Sem 05 | Form and Space Studies

Built Form, Resource & Consumption/ Ready





The semester five studio engages with harvesting, consuming and managing the resources at the stand-alone building scale in an urban fabric. The ambition here is to imagine and suggest multiple interpretations of a built form that liberates the community of its dependencies for its essential services from the city grid. Instead, it suggested a way of living for all of its inhabitants. This exercise provided opportunities to rethink the spatial relationship between natural flows like air, water, light, and human activities interface. The certified green building typology, which usually lacks coherent thinking between the space, form, resources and technology, becomes the impetus for this project.




Following are the architectural questions that the studio absorbed in the process of design thinking;

1. What is the nature of spatial configurations that reduces the demand for resources to build and operate the building?

2. What is the architecture of Harnessing resources for buildings?

3. How does space get generated through alternative building systems?

4. How does space become a derivative of building services and systems?

5. How do you start structuring space such that the harnessed resources become a part of life and living experience?




This year the studio engaged in designing a home for the senior citizens in the Northern Suburban context of Mumbai.
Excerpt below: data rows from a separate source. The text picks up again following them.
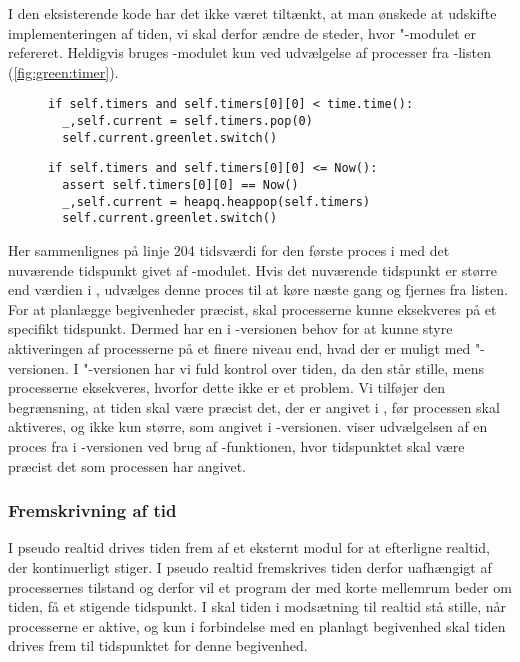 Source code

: I den eksisterende kode har det ikke været tiltænkt, at man ønskede at udskifte implementeringen af tiden, vi skal derfor ændre de steder, hvor "-modulet er refereret. Heldigvis bruges -modulet kun ved udvælgelse af processer fra -listen (\cref{fig:green:timer}). 
\begin{figure}[hbtp]
\begin{minipage}[c]{\linewidth}
\begin{lstlisting}[firstnumber=204, label=fig:green:timer, caption=Udvælgelse af proces fra listen timers (fra scheduling.py)]
if self.timers and self.timers[0][0] < time.time():
  _,self.current = self.timers.pop(0)
  self.current.greenlet.switch()
\end{lstlisting}
\end{minipage}
\begin{minipage}[c]{\linewidth}
\begin{lstlisting}[firstnumber=124, label=fig:sim:timer, caption=Udvælgelse af proces fra listen timers (fra simulation.py)]
if self.timers and self.timers[0][0] <= Now():
  assert self.timers[0][0] == Now()
  _,self.current = heapq.heappop(self.timers)
  self.current.greenlet.switch()
\end{lstlisting}
\end{minipage}
\end{figure}
Her sammenlignes på linje 204 tidsværdi for den første proces i  med det nuværende tidspunkt givet af -modulet.
Hvis det nuværende tidspunkt er større end værdien i , udvælges denne proces til at køre næste gang og fjernes fra listen.
For at planlægge begivenheder præcist, skal processerne kunne eksekveres på et specifikt tidspunkt. Dermed har  \sched en i -versionen behov for at kunne  styre aktiveringen af processerne på et finere niveau end, hvad der er muligt med "-versionen.  
I "-versionen har vi fuld kontrol over tiden, da  den står stille, mens processerne eksekveres, hvorfor dette ikke er et problem.
Vi  tilføjer den begrænsning, at tiden skal være præcist det, der er angivet i , før processen skal aktiveres, og ikke kun større, som angivet i -versionen.  viser udvælgelsen af en proces fra  i -versionen ved brug af -funktionen, hvor tidspunktet skal være præcist det som processen har angivet.

\subsubsection{Fremskrivning af tid}
I pseudo realtid drives tiden frem af et eksternt modul for at efterligne realtid, der kontinuerligt stiger. I pseudo realtid fremskrives tiden derfor uafhængigt af processernes tilstand og derfor vil et program der med korte mellemrum beder om tiden, få et stigende tidspunkt. I \des  skal tiden i modsætning til realtid stå stille, når processerne er aktive, og kun i forbindelse med en planlagt begivenhed skal tiden drives frem til tidspunktet for denne begivenhed.

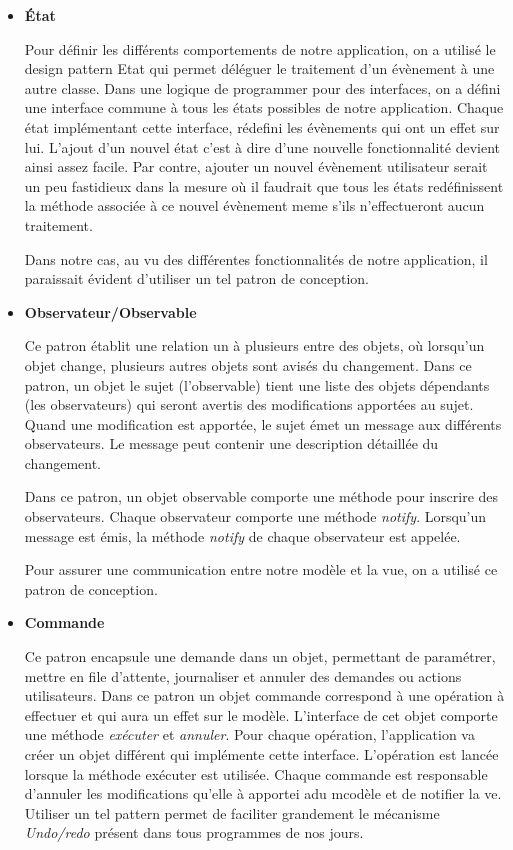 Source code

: \documentclass[10pt,a4paper]{book}
\begin{document}
\begin{itemize}
\item{\textbf{État}} 
	
Pour définir les différents comportements de notre application, on a utilisé le design pattern Etat qui permet déléguer le traitement d'un évènement à une autre classe. Dans une logique de programmer pour des interfaces, on a défini une interface commune à tous les états possibles de notre application. Chaque état implémentant cette interface, rédefini les évènements qui ont un effet sur lui. L'ajout d'un nouvel état c'est à dire d'une nouvelle fonctionnalité devient ainsi assez facile. Par contre, ajouter un nouvel évènement utilisateur serait un peu fastidieux dans la mesure où il faudrait que tous les états redéfinissent la méthode associée à ce nouvel évènement meme s'ils n'effectueront aucun traitement.

Dans notre cas, au vu des différentes fonctionnalités de notre application, il paraissait évident d'utiliser un tel patron de conception.	


\item \textbf{Observateur/Observable}
	
Ce patron établit une relation un à plusieurs entre des objets, où lorsqu'un objet change, plusieurs autres objets sont avisés du changement. Dans ce patron, un objet le sujet (l'observable) tient une liste des objets dépendants (les observateurs) qui seront avertis des modifications apportées au sujet. Quand une modification est apportée, le sujet émet un message aux différents observateurs. Le message peut contenir une description détaillée du changement. 

Dans ce patron, un objet observable comporte une méthode pour inscrire des observateurs. Chaque observateur comporte une méthode \textit{notify}. Lorsqu'un message est émis,  la méthode \textit{notify} de chaque observateur est appelée.

Pour assurer une communication entre notre modèle et la vue, on a utilisé ce patron de conception.

\item \textbf{Commande}

Ce patron encapsule une demande dans un objet, permettant de paramétrer, mettre en file d'attente, journaliser et annuler des demandes ou actions utilisateurs. Dans ce patron un objet commande correspond à une opération à effectuer et qui aura un effet sur le modèle. L'interface de cet objet comporte une méthode \textit{exécuter} et \textit{annuler}. Pour chaque opération, l'application va créer un objet différent qui implémente cette interface. L'opération est lancée lorsque la méthode exécuter est utilisée. Chaque commande est responsable d'annuler les modifications qu'elle à apportei adu mcodèle et de notifier la ve.  Utiliser un tel pattern permet de faciliter grandement le mécanisme \textit{Undo/redo} présent dans tous programmes de nos jours.


\end{itemize}
\end{document}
Each student started with answering questions like what is a home? What is a home for ageing bodies? What should be home-like in the given context of the neighbourhood? The trajectories of each student were strengthened by the mentor she/ he was deliberating with. Each mentor for this studio crafted an independent six-week journey for the group while keeping the project's intent intact. So, while one group started with the techne and material cycles for their projects, the other spent dedicated time to craft the space for visceral experiences by its users. E.g., water required to be consumed in the building for drinking and other utilities was also explored as a spatial element that could comfort the body and its sensorium.  Some other projects dwelled on a food resource question, where they articulated how the food was grown, harvested, cooked, reused as manure on the site shaped the architecture of the home for its users.


Neel Shah


The project is envisioned as a refuge for the elderlies to escape from their mundane daily routines that they can rent/ reside at for a brief period of time. As different people can come and move out at different times in the site, the project attempts at catering to not static but different needs of its users. Hence, the form of the structure is that of a scaffolding which can be altered, taken down, reused, and has an after life as against the static 50 year life of a typical R.C.C. building. The entire structure is modular and can be assembled and disassembled thus eliminating the longer process of casting, curing, finishing and others.







Shreya Mehta

The project started with documenting the routine experiences of the elder people in the house and their associations with the space and the objects, amenities in the house. While understanding that the space objects became the supports for them to walk and that all of their objects such as the spectacles, water bottle and book. All these first hand experiences crafted the spatial reconfiguration of all the activities within the home. Elements like wind chimes hanging from the roof, not only hinted at the increased velocity of the air but also the sound it makes brings comfort to the inhabitants . So are the cloth walls that are layered over each other having different densities for different spaces  but still retaining its porousness that allows light and air at the same time to feather move and generate dynamism in the still life. The structure that inhabits humans and their objects are made of the steel columns and beams and partitions made of  bricks, fabric, plantation, chimes , continuous railings as supports and creates pauses to catch breath if required.






Riddhi S

The project articulates the space question for the aged bodies and their proximities with other bodies. I began with investigating the typology of chawls where there is an opportunity to coexist and to live together with one another rather than a flat typology where the spaces are introverted and secluded. Designing spaces to be visually and physically connected and that suggested the community living and practices of the people  was the learning from the chawl typologies that I borrowed. The connections, intermediate spaces created a sense of comfort and possibility for exchange of ideas and routines. Sectionally the spaces were connected such that all floors were visually connected and allow for a safe eye over the activities of the inhabitants. Programmatically the project expanded to fold in a community kitchen such that neighbourhood community can come in and engage with the inhabitants thus forming a larger interaction and comfort conditions.